How the industry and developers are responding to rogue AI agents
There’s no AI security tool that can magically solve the problem of rogue agents. Rather, the approach is to go back to the fundamentals of API governance and focus on clear contracts and sensible permissions, as well as visibility into what’s running in production.
What does this mean in practice? Well, LLMs are now first-class API consumers, not edge cases. But unlike humans, they don’t rely on intuition, implied context, or loose interpretation. Since LLMs operate probabilistically, they don’t reliably interpret ambiguous naming, vague descriptions, or inconsistent schemas the way developers might.

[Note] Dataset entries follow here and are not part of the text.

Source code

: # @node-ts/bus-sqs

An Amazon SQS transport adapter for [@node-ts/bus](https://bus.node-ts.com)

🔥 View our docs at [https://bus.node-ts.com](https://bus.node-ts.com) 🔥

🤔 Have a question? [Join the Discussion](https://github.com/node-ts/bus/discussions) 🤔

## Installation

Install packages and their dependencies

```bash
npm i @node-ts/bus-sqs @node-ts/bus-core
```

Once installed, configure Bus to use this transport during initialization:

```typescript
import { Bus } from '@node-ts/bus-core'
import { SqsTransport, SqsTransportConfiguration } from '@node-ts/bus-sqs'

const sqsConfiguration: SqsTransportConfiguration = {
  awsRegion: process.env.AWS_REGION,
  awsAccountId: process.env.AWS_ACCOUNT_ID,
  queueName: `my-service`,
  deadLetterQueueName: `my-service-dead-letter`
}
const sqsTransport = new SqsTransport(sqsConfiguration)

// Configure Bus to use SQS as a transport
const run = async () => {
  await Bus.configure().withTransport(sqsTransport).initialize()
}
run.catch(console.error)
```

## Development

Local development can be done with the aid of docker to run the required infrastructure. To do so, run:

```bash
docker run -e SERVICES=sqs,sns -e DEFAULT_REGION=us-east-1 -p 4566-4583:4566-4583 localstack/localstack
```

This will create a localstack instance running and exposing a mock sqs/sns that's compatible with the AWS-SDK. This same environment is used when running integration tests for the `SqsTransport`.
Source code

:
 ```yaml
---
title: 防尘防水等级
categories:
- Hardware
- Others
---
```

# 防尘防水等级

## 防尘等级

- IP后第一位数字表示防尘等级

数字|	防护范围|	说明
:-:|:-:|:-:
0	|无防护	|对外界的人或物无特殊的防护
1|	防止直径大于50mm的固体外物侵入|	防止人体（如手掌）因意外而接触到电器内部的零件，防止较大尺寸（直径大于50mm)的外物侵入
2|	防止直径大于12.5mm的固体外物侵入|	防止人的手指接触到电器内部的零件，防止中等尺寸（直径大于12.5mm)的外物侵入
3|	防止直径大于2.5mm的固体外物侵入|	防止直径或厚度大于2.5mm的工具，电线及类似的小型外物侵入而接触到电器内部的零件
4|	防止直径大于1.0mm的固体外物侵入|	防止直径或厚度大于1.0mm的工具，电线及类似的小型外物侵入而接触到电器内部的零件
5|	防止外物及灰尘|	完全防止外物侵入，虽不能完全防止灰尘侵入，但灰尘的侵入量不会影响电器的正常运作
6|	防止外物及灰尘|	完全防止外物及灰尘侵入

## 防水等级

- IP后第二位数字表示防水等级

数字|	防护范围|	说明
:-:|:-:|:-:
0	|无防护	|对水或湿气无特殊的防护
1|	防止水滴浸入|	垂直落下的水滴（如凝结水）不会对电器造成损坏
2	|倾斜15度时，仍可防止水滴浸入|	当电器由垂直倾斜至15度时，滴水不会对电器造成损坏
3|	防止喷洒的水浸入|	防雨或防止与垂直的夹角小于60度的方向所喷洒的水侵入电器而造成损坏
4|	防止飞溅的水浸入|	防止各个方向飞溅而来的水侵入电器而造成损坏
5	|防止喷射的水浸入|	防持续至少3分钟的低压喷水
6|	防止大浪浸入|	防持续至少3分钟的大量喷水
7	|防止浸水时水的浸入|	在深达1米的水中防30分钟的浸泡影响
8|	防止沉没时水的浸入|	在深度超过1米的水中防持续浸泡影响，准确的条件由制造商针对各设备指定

As a result, returning to governance and visibility fundamentals is still critical, but those fundamentals must evolve. Let’s take a look at approaches to help:
Focus on spec-driven API development: Some of the best practices are to tighten contracts, clarify intent, and embed expectations directly into API specifications. This may seem like needless bureaucratic overhead, but it’s not. For agents, the spec is the product. When intent is explicit, agents behave predictably. When it’s vague, they improvise.
Boring controls matter: Rate limits. Schema validation. Token scoping. Anomaly detection. They’re the difference between a contained incident and a cascading failure. Worry less about stopping agents from acting, and more about bounding the damage when they inevitably do something unexpected.
Secrets management is evolving: There’s a shift away from shared API keys and proxy credentials. In their place are single-purpose identities and short-lived tokens. When an agent misbehaves, teams need to know which agent did what and how fast it can be shut down.
Smart API security: AI may be opening up more attack surfaces, but there’s also ways to use it to defend from attacks by closing the loop on security testing faster.
Enforce least-privilege access at the API level: Agents should only be granted access to the specific APIs and operations they need. This would limit how far an agent can go off-script. Specific permissions would make unintended agent behavior easier to contain.
For developers, none of this requires reinventing how APIs are built. But it does require thinking differently about what can happen when APIs are used by machines instead of humans.
Operationalizing agent-ready APIs
Translating these evolved governance principles into practice means designing APIs for how agents actually behave, not how we hope they will. Developers need to assume agents will explore edge cases. Least privilege isn’t optional anymore. If an agent only needs read access, don’t give it write. If it only needs a subset of data, don’t expose the entire object and hope for the best.
Documentation has to mature too. Make sure the parameter types and values constraints are explicitly enumerated or described, in addition to highly structured examples and schemas are highly structured. Otherwise, the agents will tend to guess and make assumptions. No doubt, this is how small errors turn into outages.
As for guardrails, teams need to be serious about schema checks, scan for unused or overly broad endpoints, and validate payloads. From there, there must be a focus on unusual call patterns, like unexpected spikes, odd sequences or abnormal payloads. These need to be identified before they quickly spiral out of control.
And finally, teams will need to understand that everything should not be agentic. Deterministic workflows should stay deterministic. AI agents are powerful where judgment and flexibility matter. They’re dangerous where precision and predictability are required.
Of course, risk cannot be eliminated. But proper approaches can make rogue behavior observable, debuggable, and fixable, not a potential existential threat.
In an agentic world, the safest APIs aren’t those that are the most locked down. They are those with clear contracts, tight scopes, and intentional boundaries. So when agents operate, they can do so within limits developers actually meant to set.